The latest sparring in a state effort to have a Kansas sperm donor declared a father so he can be forced to pay child support is over what role the birth mother’s former same-sex partner should play in the proceedings.

Angela Bauer, whose former partner, Jennifer Schreiner, gave birth to a girl in 2009, has sought to intervene in the child support case. Bauer has said she wants to co-parent the child and cited a recent Kansas Supreme Court ruling that the non-biological mother of children in a same-sex relationship can have the same parental rights as the biological mother. The state is opposed.

This week, Bauer and sperm donor William Marotta, both of Topeka, asked Shawnee County District Court Judge Mary Mattivi to reconsider Friday’s ruling that it’s premature to consider Bauer’s request to intervene. In Friday’s ruling, Mattivi also put on hold the state’s request for genetic testing.

Marotta has said he signed a contract waiving his parental rights and responsibilities when he answered a sperm donor ad from the two women on Craigslist. But because no doctor was involved in the artificial insemination, the state sought to hold him financially responsible when the women split and Schreiner sought state health insurance for the girl.

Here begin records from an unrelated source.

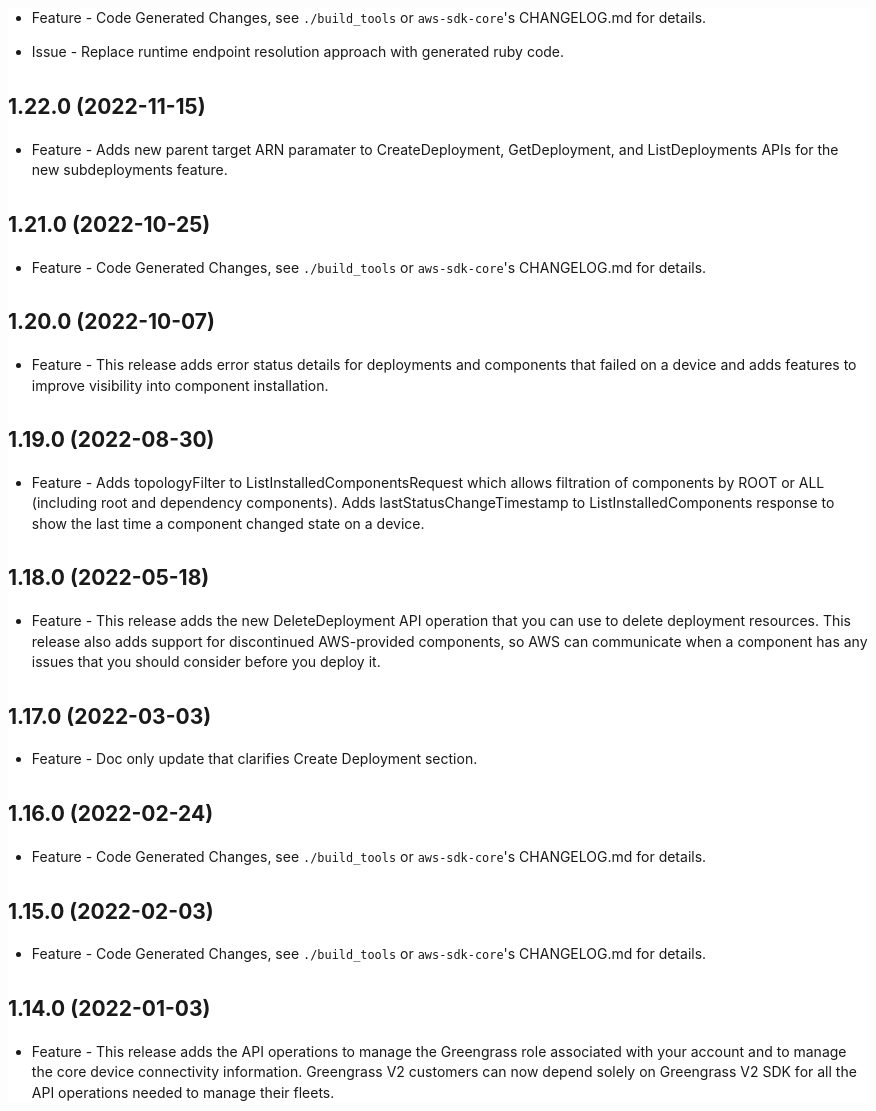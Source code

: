 * Feature - Code Generated Changes, see `./build_tools` or `aws-sdk-core`'s CHANGELOG.md for details.

* Issue - Replace runtime endpoint resolution approach with generated ruby code.

1.22.0 (2022-11-15)
------------------

* Feature - Adds new parent target ARN paramater to CreateDeployment, GetDeployment, and ListDeployments APIs for the new subdeployments feature.

1.21.0 (2022-10-25)
------------------

* Feature - Code Generated Changes, see `./build_tools` or `aws-sdk-core`'s CHANGELOG.md for details.

1.20.0 (2022-10-07)
------------------

* Feature - This release adds error status details for deployments and components that failed on a device and adds features to improve visibility into component installation.

1.19.0 (2022-08-30)
------------------

* Feature - Adds topologyFilter to ListInstalledComponentsRequest which allows filtration of components by ROOT or ALL (including root and dependency components). Adds lastStatusChangeTimestamp to ListInstalledComponents response to show the last time a component changed state on a device.

1.18.0 (2022-05-18)
------------------

* Feature - This release adds the new DeleteDeployment API operation that you can use to delete deployment resources. This release also adds support for discontinued AWS-provided components, so AWS can communicate when a component has any issues that you should consider before you deploy it.

1.17.0 (2022-03-03)
------------------

* Feature - Doc only update that clarifies Create Deployment section.

1.16.0 (2022-02-24)
------------------

* Feature - Code Generated Changes, see `./build_tools` or `aws-sdk-core`'s CHANGELOG.md for details.

1.15.0 (2022-02-03)
------------------

* Feature - Code Generated Changes, see `./build_tools` or `aws-sdk-core`'s CHANGELOG.md for details.

1.14.0 (2022-01-03)
------------------

* Feature - This release adds the API operations to manage the Greengrass role associated with your account and to manage the core device connectivity information. Greengrass V2 customers can now depend solely on Greengrass V2 SDK for all the API operations needed to manage their fleets.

“We are arguing to be in the case, and my client feels prejudiced by not being in the case,” said Bauer’s attorney, Joe Booth. “The only reason Angie is not being allowed in the case right now is she is a female.”

Booth said if there was a question of who to name as a parent in a case involving two men and a woman, both men would be before the court.

Marotta’s attorney, Benoit Swinnen, said Mattivi is expected to reconsider Bauer’s role in the case by the end of the month.

Also, attorneys for the state have until May 17 to file a motion asking Mattivi to issue a partial judgment on the validity of the sperm donor contact.

“The decision that the court wishes to make on the validity of the sperm-donor agreement has far-reaching implications,” Swinnen said. “If the contract were to be found invalid this whole exercise would be for naught because we’ll still have several people claiming a parenting role in the life of the child.”